Recorded data
Content starts

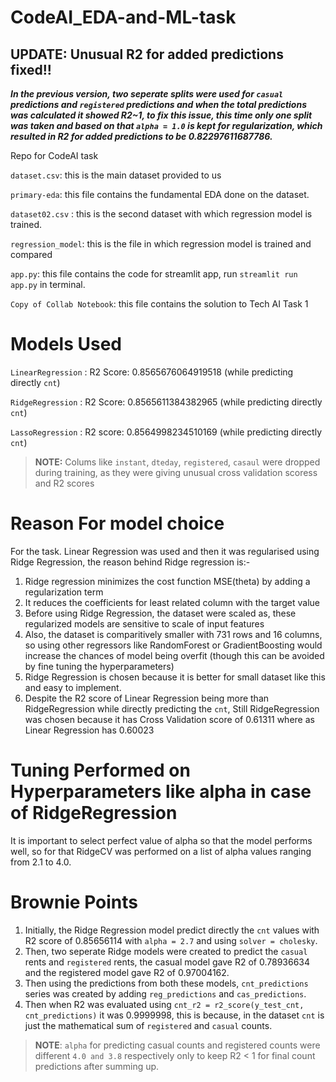 # CodeAI_EDA-and-ML-task  

## UPDATE: Unusual R2 for added predictions fixed!!  
***In the previous version, two seperate splits were used for `casual` predictions and `registered` predictions and when the total predictions was calculated it showed R2~1, to fix this issue, this time only one split was taken and based on that `alpha = 1.0` is kept for regularization, which resulted in R2 for added predictions to be 0.82297611687786.***



Repo for CodeAI task  

`dataset.csv`: this is the main dataset provided to us    

`primary-eda`: this file contains the fundamental EDA done on the dataset.    

`dataset02.csv` : this is the second dataset with which regression model is trained.    

`regression_model`: this is the file in which regression model is trained and compared  

`app.py`: this file contains the code for streamlit app, run `streamlit run app.py` in terminal.  

`Copy of Collab Notebook`: this file contains the solution to Tech AI Task 1

# Models Used  

`LinearRegression` : R2 Score: 0.8565676064919518 (while predicting directly `cnt`)

`RidgeRegression` : R2 Score:  0.8565611384382965 (while predicting directly `cnt`)

`LassoRegression` : R2 score:  0.8564998234510169 (while predicting directly `cnt`)

> **NOTE:** Colums like `instant`, `dteday`, `registered`, `casaul` were dropped during training, as they were giving unusual cross validation scoress and R2 scores


# Reason For model choice  
For the task. Linear Regression was used and then it was regularised using Ridge Regression, the reason behind Ridge regression is:-  
1. Ridge regression minimizes the cost function MSE(theta) by adding a regularization term
2. It reduces the coefficients for least related column with the target value
3. Before using Ridge Regression, the dataset were scaled as, these regularized models are sensitive to scale of input features
4. Also, the dataset is comparitively smaller with 731 rows and 16 columns, so using other regressors like RandomForest or GradientBoosting would increase the chances of model being overfit (though this can be avoided by fine tuning the hyperparameters)
5. Ridge Regression is chosen because it is better for small dataset like this and easy to implement.
6. Despite the R2 score of Linear Regression being more than RidgeRegression while directly predicting the `cnt`, Still RidgeRegression was chosen because it has Cross Validation score of 0.61311 where as Linear Regression has 0.60023

# Tuning Performed on Hyperparameters like alpha in case of RidgeRegression  
It is important to select perfect value of alpha so that the model performs well, so for that RidgeCV was performed on a list of alpha values ranging from 2.1 to 4.0.  

# Brownie Points  
1. Initially, the Ridge Regression model predict directly the `cnt` values with R2 score of 0.85656114 with `alpha = 2.7` and using `solver = cholesky`.
2. Then, two seperate Ridge models were created to predict the `casual ` rents and `registered` rents, the casual model gave R2 of 0.78936634 and the registered model gave R2 of 0.97004162.
3. Then using the predictions from both these models, `cnt_predictions` series was created by adding `reg_predictions` and `cas_predictions`.
4. Then when R2 was evaluated using `cnt_r2 = r2_score(y_test_cnt, cnt_predictions)` it was 0.9999998, this is because, in the dataset `cnt` is just the mathematical sum of `registered` and `casual` counts.
> **NOTE**: `alpha` for predicting casual counts and registered counts were different `4.0 and 3.8` respectively only to keep R2 < 1 for final count predictions after summing up.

Content ends

EXERCISE.
Any picture in the data is to be skipped, while each line is returned exactly as written.

SOLUTION TO THIS EXERCISE.
 # CodeAI_EDA-and-ML-task  

## UPDATE: Unusual R2 for added predictions fixed!!  
***In the previous version, two seperate splits were used for `casual` predictions and `registered` predictions and when the total predictions was calculated it showed R2~1, to fix this issue, this time only one split was taken and based on that `alpha = 1.0` is kept for regularization, which resulted in R2 for added predictions to be 0.82297611687786.***



Repo for CodeAI task  

`dataset.csv`: this is the main dataset provided to us    

`primary-eda`: this file contains the fundamental EDA done on the dataset.    

`dataset02.csv` : this is the second dataset with which regression model is trained.    

`regression_model`: this is the file in which regression model is trained and compared  

`app.py`: this file contains the code for streamlit app, run `streamlit run app.py` in terminal.  

`Copy of Collab Notebook`: this file contains the solution to Tech AI Task 1

# Models Used  

`LinearRegression` : R2 Score: 0.8565676064919518 (while predicting directly `cnt`)

`RidgeRegression` : R2 Score:  0.8565611384382965 (while predicting directly `cnt`)

`LassoRegression` : R2 score:  0.8564998234510169 (while predicting directly `cnt`)

> **NOTE:** Colums like `instant`, `dteday`, `registered`, `casaul` were dropped during training, as they were giving unusual cross validation scoress and R2 scores


# Reason For model choice  
For the task. Linear Regression was used and then it was regularised using Ridge Regression, the reason behind Ridge regression is:-  
1. Ridge regression minimizes the cost function MSE(theta) by adding a regularization term
2. It reduces the coefficients for least related column with the target value
3. Before using Ridge Regression, the dataset were scaled as, these regularized models are sensitive to scale of input features
4. Also, the dataset is comparitively smaller with 731 rows and 16 columns, so using other regressors like RandomForest or GradientBoosting would increase the chances of model being overfit (though this can be avoided by fine tuning the hyperparameters)
5. Ridge Regression is chosen because it is better for small dataset like this and easy to implement.
6. Despite the R2 score of Linear Regression being more than RidgeRegression while directly predicting the `cnt`, Still RidgeRegression was chosen because it has Cross Validation score of 0.61311 where as Linear Regression has 0.60023

# Tuning Performed on Hyperparameters like alpha in case of RidgeRegression  
It is important to select perfect value of alpha so that the model performs well, so for that RidgeCV was performed on a list of alpha values ranging from 2.1 to 4.0.  

# Brownie Points  
1. Initially, the Ridge Regression model predict directly the `cnt` values with R2 score of 0.85656114 with `alpha = 2.7` and using `solver = cholesky`.
2. Then, two seperate Ridge models were created to predict the `casual ` rents and `registered` rents, the casual model gave R2 of 0.78936634 and the registered model gave R2 of 0.97004162.
3. Then using the predictions from both these models, `cnt_predictions` series was created by adding `reg_predictions` and `cas_predictions`.
4. Then when R2 was evaluated using `cnt_r2 = r2_score(y_test_cnt, cnt_predictions)` it was 0.9999998, this is because, in the dataset `cnt` is just the mathematical sum of `registered` and `casual` counts.
> **NOTE**: `alpha` for predicting casual counts and registered counts were different `4.0 and 3.8` respectively only to keep R2 < 1 for final count predictions after summing up.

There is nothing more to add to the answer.